▸ **ASSIGNMENT**: Using the data that follows, return exactly the lines from the one that contains "3) uses langchain" through the one that contains "5) uses langchain", ends included.

Saved entries:
★ ★ ★ ★ ★ ★ ★

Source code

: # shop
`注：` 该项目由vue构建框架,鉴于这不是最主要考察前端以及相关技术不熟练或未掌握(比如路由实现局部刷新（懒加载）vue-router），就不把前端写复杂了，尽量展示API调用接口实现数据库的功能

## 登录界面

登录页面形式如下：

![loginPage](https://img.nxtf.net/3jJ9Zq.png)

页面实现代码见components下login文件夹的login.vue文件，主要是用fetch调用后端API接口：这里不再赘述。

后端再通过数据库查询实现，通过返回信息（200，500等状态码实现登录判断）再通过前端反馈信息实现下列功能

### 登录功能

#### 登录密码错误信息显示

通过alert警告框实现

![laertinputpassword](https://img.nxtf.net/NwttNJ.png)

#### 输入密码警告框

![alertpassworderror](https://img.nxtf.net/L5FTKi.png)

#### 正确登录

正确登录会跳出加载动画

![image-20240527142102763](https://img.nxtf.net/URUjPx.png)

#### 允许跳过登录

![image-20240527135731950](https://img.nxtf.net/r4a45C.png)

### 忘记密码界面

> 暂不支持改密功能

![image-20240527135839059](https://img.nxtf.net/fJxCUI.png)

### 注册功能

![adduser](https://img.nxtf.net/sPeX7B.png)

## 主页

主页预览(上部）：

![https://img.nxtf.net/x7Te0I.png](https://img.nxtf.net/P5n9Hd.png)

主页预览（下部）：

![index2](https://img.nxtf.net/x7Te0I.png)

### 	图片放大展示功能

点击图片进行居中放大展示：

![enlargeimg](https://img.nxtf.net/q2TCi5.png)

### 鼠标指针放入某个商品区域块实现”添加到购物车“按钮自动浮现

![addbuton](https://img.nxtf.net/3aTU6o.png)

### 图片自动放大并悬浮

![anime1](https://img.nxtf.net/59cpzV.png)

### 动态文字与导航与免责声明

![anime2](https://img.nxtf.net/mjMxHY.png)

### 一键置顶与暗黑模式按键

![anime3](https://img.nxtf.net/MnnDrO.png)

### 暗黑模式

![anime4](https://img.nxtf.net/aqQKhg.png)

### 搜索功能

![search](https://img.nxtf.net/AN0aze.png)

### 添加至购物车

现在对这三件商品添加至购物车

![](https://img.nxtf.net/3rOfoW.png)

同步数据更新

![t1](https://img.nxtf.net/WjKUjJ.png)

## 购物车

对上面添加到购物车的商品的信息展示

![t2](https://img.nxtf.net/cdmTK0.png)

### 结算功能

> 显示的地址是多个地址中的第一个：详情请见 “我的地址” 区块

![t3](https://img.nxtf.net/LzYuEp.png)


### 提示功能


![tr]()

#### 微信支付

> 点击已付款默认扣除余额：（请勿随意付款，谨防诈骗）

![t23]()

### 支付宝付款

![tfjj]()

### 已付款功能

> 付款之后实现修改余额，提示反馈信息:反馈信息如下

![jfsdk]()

★ ★ ★ ★ ★ ★ ★

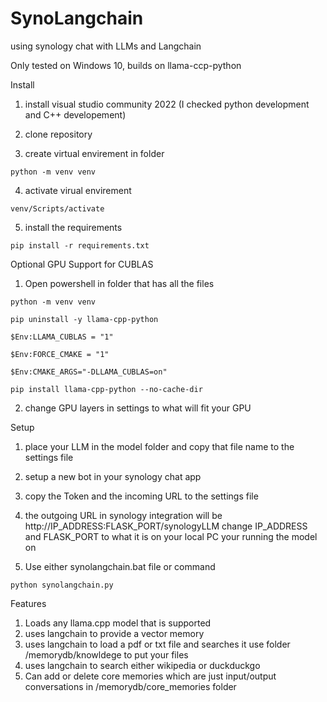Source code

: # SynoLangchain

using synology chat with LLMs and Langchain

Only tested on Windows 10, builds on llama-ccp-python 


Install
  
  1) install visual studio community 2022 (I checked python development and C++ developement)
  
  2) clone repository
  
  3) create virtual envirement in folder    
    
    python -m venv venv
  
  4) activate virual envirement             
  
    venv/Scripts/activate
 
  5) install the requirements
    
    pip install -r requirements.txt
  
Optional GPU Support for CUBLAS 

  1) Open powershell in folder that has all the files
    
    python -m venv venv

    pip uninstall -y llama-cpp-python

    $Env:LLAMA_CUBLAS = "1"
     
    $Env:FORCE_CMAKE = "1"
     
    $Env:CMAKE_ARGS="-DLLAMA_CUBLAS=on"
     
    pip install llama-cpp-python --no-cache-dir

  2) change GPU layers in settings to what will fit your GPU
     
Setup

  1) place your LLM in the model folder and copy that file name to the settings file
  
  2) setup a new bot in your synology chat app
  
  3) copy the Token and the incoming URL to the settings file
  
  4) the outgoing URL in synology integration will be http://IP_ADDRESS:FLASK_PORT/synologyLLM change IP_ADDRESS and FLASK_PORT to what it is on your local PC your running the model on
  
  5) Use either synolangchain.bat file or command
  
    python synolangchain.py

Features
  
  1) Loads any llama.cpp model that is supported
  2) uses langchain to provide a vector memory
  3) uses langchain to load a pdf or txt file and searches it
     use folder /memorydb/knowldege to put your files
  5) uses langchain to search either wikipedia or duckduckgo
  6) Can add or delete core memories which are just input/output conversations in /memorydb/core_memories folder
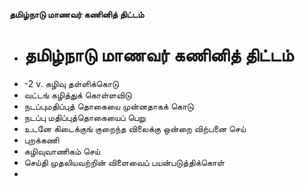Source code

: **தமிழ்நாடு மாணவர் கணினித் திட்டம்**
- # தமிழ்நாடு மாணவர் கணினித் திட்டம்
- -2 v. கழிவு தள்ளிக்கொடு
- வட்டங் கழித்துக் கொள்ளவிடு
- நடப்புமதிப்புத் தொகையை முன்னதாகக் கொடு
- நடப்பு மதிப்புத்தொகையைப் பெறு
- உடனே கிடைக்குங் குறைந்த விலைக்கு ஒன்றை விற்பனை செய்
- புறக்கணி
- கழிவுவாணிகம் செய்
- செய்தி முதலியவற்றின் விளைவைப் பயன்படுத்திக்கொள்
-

★ ★ ★ ★ ★ ★ ★

▸ **EXERCISE SOLUTION**:
  3) uses langchain to load a pdf or txt file and searches it
     use folder /memorydb/knowldege to put your files
  5) uses langchain to search either wikipedia or duckduckgo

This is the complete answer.